(Records drawn from a dataset)
== Segment start ==

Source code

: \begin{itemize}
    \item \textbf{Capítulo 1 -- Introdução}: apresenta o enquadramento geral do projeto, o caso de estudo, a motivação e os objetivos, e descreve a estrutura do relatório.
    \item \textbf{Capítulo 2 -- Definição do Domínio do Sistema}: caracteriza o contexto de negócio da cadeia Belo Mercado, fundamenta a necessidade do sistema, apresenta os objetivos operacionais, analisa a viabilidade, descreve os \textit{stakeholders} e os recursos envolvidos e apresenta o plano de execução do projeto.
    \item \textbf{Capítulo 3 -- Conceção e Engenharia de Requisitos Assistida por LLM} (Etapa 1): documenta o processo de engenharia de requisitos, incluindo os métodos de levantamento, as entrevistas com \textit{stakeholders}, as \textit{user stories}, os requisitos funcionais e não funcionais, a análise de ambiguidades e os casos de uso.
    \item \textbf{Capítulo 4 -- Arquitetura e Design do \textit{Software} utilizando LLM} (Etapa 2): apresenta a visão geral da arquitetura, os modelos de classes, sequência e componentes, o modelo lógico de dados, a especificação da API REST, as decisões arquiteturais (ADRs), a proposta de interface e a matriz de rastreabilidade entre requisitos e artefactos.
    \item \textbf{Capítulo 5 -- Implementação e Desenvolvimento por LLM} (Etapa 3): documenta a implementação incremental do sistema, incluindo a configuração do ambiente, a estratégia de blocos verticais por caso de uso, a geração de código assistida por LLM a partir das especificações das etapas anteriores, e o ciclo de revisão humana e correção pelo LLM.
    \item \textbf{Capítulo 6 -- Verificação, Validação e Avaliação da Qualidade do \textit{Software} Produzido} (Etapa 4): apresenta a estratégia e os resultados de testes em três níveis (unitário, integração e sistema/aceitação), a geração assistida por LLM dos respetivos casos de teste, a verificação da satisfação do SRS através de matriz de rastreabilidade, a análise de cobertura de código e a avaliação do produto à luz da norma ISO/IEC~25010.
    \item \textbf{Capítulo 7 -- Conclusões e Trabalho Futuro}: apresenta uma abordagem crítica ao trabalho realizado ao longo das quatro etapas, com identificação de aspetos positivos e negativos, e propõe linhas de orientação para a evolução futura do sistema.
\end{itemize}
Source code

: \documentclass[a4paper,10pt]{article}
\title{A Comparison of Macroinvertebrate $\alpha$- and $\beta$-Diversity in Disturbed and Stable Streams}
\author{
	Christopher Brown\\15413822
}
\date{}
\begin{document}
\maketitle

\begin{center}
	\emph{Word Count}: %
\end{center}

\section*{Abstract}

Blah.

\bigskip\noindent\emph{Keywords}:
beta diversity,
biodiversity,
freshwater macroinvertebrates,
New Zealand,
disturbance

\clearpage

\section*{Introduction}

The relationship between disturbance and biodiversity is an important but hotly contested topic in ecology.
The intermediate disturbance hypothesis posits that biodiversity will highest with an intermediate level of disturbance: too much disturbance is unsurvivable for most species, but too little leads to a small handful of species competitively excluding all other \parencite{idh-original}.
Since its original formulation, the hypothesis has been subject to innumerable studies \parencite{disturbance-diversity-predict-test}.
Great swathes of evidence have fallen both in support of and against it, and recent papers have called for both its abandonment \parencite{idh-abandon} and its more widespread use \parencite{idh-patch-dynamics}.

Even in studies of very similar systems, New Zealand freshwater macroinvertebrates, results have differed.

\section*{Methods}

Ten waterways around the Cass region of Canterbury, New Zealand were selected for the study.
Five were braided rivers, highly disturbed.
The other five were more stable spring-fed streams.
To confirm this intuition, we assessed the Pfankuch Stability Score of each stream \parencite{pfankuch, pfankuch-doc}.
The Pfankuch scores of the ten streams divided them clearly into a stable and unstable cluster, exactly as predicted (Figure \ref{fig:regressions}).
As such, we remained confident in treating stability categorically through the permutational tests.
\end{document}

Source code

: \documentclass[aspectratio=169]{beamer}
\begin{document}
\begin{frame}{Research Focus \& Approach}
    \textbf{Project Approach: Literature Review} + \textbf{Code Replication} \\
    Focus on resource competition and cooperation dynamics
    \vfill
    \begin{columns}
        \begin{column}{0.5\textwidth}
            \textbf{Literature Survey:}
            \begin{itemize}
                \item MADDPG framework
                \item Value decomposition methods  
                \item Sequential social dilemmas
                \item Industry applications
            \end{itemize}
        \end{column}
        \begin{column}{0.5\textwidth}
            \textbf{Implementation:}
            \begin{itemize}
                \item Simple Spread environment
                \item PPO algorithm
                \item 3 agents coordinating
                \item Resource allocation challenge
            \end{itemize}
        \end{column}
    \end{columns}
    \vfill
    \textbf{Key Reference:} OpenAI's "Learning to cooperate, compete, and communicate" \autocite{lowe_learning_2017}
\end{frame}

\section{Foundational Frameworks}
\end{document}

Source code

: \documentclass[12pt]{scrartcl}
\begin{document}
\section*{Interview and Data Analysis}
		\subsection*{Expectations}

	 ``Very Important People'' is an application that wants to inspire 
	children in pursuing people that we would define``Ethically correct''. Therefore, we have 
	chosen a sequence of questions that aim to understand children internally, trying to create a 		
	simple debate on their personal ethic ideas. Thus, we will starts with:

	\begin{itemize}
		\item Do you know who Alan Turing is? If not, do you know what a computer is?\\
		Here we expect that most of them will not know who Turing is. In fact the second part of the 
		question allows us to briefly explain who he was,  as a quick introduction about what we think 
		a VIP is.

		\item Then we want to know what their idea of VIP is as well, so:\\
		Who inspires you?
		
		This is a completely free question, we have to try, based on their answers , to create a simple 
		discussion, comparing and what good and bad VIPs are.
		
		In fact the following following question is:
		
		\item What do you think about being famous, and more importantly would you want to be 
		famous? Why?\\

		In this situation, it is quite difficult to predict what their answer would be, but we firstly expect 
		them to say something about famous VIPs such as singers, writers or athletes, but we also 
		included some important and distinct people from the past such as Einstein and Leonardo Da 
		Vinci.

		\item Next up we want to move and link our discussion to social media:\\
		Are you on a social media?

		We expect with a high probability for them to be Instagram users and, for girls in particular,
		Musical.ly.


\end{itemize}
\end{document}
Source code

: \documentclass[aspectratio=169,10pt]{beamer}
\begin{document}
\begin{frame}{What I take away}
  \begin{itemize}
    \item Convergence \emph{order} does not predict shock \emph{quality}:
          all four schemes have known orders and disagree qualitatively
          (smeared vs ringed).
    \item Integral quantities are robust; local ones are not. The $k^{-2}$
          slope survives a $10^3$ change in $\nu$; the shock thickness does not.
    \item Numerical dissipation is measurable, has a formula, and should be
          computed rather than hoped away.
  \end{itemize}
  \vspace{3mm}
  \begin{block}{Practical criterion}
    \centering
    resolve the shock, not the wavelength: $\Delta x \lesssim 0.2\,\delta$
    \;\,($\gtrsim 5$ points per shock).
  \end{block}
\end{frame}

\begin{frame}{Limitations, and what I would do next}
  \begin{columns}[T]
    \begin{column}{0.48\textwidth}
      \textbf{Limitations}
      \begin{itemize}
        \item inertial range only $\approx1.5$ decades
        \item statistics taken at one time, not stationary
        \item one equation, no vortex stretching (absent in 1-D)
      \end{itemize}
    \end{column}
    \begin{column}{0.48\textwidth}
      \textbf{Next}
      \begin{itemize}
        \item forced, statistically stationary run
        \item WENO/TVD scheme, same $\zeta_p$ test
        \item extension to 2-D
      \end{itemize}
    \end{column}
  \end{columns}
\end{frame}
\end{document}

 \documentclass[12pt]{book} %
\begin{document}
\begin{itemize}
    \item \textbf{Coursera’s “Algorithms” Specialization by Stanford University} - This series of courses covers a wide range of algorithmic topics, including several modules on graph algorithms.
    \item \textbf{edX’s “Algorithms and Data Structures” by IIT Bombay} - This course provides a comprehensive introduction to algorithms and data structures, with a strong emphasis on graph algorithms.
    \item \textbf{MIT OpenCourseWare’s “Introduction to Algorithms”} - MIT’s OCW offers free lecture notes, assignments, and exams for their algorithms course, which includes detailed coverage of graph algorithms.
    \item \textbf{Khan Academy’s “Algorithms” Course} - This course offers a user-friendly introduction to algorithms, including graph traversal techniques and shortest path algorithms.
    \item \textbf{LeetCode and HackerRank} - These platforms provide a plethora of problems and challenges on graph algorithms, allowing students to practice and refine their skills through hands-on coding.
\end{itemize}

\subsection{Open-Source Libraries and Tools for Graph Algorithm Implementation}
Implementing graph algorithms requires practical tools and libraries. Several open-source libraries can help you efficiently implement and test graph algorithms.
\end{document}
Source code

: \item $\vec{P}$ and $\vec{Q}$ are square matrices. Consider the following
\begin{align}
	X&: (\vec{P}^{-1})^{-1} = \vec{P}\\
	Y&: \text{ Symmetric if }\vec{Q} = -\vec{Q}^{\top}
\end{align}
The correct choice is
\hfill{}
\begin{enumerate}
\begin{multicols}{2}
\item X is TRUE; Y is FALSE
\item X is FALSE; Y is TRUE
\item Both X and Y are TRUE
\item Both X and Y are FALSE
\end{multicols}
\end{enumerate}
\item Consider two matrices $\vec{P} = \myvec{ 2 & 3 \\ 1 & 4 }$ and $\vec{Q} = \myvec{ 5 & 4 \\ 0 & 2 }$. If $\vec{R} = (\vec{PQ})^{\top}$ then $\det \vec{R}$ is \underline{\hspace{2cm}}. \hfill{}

== Segment end ==

* _PROBLEM TO WORK ON_: Only the count should be given: the number of lines in the entries above containing the word "most".

* _EXPECTED ANSWER_: 2